During early reperfusion after myocardial ischemia, the mechanisms responsible for leukocyte accumulation in the heart are unclear. We examined the effects of reducing coronary blood flow during reperfusion on leukocyte accumulation in coronary capillaries and postcapillary venules. Isolated rat hearts were perfused for 30 min and then subjected to 30 min of 37 degrees C, no-flow ischemia. The deposition of fluorescently labeled leukocytes was observed directly in coronary capillaries and venules using intravital microscopy after 5, 20, and 35 min of reperfusion. Blood cell velocity was measured in venules after 5 min of reperfusion (R5), and shear rate (s-1) was calculated. Four groups were studied: nonischemic control (NIC) hearts and postischemic hearts reperfused at full flow (I/R100) and at 50 and 10% of full flow (I/R50 and I/R10, respectively). In I/R100 hearts, there was a significant increase in leukocyte trapping in capillaries compared with the NIC group (R5: 5.7 +/- 0.6 vs. 2.0 +/- 0.4 leukocytes/capillary field, respectively; P < 0.05). However, the increase in leukocyte adhesion to venules was not statistically significant compared with NIC (R5: 3.2 +/- 0.4 vs. 1.5 +/- 0.6 leukocytes/100-micron venule, respectively; P < 0.2). In I/R50 hearts, a further increase in leukocyte accumulation occurred in the capillaries but not in the venules. However, in I/R10 hearts, there was a statistically significant increase in both capillaries (R5: 9.2 +/- 0.8; P < 0.05) and venules (R5: 4.4 +/- 0.5; P < 0.05). When leukocyte margination in coronary venules was examined as a function of venular shear rate, a significant correlation (r = 0.99, P < 0.05) was found. These results suggest that, after ischemia, a reduction in reflow enhances leukocyte trapping in capillaries and that leukocyte adhesion in venules is inversely related to shear rate. Enhanced leukocyte accumulation may in turn increase the leukocyte contribution to early reperfusion injury in the heart.

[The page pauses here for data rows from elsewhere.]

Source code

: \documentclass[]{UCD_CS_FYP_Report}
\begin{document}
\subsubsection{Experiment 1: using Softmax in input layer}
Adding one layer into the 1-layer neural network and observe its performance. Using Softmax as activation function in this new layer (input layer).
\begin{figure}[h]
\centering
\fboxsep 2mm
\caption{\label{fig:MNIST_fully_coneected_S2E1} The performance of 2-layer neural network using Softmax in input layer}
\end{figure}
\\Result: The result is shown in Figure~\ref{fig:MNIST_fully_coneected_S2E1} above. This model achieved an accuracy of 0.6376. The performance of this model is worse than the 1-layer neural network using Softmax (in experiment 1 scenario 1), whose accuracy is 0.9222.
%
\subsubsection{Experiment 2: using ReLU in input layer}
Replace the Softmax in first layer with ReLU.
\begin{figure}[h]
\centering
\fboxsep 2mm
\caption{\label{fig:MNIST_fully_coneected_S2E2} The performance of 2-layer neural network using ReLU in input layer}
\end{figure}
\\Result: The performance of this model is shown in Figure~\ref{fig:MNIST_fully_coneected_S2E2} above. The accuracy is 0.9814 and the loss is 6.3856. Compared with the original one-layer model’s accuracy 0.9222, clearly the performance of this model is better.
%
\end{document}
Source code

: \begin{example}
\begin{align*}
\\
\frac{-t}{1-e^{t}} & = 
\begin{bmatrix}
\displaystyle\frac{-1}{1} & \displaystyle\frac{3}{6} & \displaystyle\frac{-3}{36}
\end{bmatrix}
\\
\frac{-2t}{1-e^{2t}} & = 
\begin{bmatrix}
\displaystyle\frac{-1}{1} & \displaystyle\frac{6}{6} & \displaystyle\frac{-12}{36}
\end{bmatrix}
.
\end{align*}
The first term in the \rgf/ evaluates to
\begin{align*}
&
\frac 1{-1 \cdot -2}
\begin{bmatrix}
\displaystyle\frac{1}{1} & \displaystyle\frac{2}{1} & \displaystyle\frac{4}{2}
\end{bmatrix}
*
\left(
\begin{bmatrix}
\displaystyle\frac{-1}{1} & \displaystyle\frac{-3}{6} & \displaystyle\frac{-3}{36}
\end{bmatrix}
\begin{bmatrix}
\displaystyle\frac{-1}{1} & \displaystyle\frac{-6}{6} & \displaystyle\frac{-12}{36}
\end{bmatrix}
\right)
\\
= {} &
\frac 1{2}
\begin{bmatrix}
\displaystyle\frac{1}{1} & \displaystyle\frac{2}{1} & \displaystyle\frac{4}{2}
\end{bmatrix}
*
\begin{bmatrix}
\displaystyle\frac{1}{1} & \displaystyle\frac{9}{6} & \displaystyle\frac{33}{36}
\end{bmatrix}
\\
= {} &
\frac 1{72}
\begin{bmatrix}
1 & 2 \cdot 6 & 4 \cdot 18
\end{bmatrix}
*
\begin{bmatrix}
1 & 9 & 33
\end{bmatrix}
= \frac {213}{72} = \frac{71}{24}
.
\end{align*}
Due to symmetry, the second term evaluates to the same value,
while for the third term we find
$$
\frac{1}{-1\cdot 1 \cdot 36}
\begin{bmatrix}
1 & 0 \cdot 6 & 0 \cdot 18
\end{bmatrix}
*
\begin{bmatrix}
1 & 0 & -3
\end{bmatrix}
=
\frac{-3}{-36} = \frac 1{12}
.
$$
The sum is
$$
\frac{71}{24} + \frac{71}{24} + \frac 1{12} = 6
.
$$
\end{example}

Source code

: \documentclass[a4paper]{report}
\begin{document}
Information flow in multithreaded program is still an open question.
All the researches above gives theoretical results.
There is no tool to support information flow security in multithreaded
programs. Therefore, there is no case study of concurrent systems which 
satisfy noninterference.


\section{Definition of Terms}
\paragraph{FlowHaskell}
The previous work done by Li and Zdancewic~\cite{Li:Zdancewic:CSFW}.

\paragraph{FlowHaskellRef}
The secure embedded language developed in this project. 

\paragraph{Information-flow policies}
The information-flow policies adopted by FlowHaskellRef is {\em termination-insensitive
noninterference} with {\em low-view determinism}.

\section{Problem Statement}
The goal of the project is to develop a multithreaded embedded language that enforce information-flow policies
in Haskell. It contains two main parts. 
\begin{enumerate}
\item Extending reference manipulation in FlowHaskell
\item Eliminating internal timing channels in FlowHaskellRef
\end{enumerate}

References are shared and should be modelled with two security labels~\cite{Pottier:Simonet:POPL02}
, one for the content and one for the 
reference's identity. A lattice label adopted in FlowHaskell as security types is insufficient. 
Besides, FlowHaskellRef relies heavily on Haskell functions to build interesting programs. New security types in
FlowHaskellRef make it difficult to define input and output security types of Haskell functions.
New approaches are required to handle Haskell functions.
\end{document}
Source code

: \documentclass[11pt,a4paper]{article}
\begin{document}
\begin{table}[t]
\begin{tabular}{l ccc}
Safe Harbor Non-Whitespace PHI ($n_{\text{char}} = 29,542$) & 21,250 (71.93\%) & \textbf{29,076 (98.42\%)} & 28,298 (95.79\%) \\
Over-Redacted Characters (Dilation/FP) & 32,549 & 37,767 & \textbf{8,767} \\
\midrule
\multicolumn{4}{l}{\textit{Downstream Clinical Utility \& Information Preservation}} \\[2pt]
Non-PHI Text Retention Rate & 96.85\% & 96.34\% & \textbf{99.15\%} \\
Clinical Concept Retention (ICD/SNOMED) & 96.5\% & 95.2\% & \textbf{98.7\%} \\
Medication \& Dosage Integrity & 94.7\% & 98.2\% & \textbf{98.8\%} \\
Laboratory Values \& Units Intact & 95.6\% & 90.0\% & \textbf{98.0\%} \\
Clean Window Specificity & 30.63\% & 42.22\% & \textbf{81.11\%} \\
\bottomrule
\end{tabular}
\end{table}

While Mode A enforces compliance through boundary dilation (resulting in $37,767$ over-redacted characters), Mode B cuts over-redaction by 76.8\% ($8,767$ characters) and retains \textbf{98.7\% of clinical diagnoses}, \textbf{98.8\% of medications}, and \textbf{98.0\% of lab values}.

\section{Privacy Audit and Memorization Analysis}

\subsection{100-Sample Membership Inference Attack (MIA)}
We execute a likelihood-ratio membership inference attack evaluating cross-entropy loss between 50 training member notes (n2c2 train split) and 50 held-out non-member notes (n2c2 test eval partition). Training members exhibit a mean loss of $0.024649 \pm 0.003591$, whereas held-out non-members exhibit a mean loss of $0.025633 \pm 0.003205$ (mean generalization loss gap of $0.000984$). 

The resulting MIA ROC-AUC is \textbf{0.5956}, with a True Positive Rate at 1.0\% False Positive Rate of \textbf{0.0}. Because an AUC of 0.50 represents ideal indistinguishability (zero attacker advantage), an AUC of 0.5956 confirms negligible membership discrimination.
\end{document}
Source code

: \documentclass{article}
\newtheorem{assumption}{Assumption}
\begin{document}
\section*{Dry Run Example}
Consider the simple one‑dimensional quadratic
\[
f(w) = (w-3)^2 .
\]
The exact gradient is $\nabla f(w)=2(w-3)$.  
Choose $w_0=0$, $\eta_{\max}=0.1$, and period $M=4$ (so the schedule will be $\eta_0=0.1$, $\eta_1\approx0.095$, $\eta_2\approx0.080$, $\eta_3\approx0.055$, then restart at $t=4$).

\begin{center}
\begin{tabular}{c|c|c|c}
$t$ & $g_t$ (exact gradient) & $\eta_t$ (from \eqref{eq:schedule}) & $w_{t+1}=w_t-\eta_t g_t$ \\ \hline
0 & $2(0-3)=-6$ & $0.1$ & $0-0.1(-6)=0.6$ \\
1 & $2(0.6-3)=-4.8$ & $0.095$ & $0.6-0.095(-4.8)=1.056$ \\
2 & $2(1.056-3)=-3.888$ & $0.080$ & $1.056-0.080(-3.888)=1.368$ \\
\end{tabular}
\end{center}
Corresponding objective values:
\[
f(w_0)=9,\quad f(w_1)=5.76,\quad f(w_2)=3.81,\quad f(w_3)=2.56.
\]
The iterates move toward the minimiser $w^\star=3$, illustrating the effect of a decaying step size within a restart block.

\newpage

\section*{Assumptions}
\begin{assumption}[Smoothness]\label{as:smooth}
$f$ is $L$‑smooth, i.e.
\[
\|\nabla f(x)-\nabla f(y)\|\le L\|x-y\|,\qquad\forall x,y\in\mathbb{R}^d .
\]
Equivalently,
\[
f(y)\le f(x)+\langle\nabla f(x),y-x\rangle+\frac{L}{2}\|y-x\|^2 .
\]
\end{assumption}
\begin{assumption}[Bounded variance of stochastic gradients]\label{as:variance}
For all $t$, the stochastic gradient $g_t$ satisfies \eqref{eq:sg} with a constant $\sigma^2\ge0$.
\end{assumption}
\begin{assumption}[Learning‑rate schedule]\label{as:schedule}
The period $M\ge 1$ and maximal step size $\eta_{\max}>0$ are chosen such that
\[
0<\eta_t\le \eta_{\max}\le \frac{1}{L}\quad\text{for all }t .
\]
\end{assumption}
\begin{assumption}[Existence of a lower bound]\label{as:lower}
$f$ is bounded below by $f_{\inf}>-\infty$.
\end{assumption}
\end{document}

在心肌缺血后的早期再灌注过程中,心脏中白细胞积聚的机制尚不清楚。我们研究了再灌注期间减少冠状动脉血流量对冠状动脉毛细血管和毛细血管后微静脉中白细胞积聚的影响。将离体大鼠心脏灌注30分钟,然后在37℃下进行30分钟的无血流缺血。再灌注5、20和35分钟后,使用活体显微镜直接观察冠状动脉毛细血管和微静脉中荧光标记白细胞的沉积情况。再灌注5分钟(R5)后测量微静脉中的血细胞速度,并计算剪切率(s-1)。研究了四组:非缺血对照组(NIC)心脏以及缺血后以全流量(I/R100)、全流量的50%和10%(分别为I/R50和I/R10)进行再灌注的心脏。在I/R100组心脏中,与NIC组相比,毛细血管中的白细胞滞留显著增加(R5时:分别为5.7±0.6个白细胞/毛细血管视野和2.0±0.4个白细胞/毛细血管视野;P<0.05)。然而,与NIC组相比,微静脉中白细胞黏附的增加在统计学上并不显著(R5时:分别为3.2±0.4个白细胞/100微米微静脉和1.5±0.6个白细胞/100微米微静脉;P<0.2)。在I/R50组心脏中,毛细血管中的白细胞积聚进一步增加,但微静脉中没有。然而,在I/R10组心脏中,毛细血管(R5时:9.2±0.8;P<0.05)和微静脉(R5时:4.4±0.5;P<0.05)中的白细胞积聚均有统计学显著增加。当将冠状动脉微静脉中的白细胞靠边现象作为微静脉剪切率的函数进行研究时,发现存在显著相关性(r = 0.99,P<0.05)。这些结果表明,缺血后再灌注血流减少会增强白细胞在毛细血管中的滞留,并且微静脉中白细胞的黏附与剪切率呈负相关。白细胞积聚增强可能反过来增加白细胞对心脏早期再灌注损伤的作用。